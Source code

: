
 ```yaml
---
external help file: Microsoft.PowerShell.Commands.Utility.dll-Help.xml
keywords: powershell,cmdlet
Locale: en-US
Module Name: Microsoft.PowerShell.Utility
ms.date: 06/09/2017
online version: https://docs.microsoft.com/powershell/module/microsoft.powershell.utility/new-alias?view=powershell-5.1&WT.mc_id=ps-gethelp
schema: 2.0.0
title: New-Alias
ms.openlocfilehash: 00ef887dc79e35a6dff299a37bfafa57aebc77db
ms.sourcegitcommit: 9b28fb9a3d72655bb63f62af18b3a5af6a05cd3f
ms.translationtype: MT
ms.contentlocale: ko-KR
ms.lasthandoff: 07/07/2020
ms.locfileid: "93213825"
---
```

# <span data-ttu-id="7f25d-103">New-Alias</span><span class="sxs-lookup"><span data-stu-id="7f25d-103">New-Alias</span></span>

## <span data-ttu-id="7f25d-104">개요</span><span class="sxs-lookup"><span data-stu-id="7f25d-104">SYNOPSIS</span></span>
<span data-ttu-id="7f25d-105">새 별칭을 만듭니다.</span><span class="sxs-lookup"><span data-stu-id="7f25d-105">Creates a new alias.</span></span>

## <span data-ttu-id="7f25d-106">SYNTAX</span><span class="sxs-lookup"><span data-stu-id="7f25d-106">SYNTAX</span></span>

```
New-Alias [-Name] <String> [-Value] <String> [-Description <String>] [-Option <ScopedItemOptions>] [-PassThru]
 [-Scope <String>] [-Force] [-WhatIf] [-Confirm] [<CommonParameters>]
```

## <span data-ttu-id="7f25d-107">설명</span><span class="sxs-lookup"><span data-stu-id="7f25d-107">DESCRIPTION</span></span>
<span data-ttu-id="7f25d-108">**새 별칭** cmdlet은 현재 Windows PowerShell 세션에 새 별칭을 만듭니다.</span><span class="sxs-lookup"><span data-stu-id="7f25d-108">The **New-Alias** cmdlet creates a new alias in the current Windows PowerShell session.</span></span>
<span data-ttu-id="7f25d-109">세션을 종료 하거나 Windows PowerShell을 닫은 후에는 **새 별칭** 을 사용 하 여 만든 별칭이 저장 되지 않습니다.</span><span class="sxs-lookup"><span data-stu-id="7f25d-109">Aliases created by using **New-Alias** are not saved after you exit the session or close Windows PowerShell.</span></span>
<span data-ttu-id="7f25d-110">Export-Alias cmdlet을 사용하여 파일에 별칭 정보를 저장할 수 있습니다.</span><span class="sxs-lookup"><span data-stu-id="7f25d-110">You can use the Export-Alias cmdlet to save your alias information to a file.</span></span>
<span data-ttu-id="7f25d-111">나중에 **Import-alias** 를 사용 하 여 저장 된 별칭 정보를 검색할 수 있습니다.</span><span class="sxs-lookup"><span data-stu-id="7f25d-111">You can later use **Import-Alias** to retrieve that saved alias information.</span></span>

• _What you need to do_: Go through the listing above and return each line that includes the word "Name".

• _Answer box_:
Module Name: Microsoft.PowerShell.Utility
New-Alias [-Name] <String> [-Value] <String> [-Description <String>] [-Option <ScopedItemOptions>] [-PassThru]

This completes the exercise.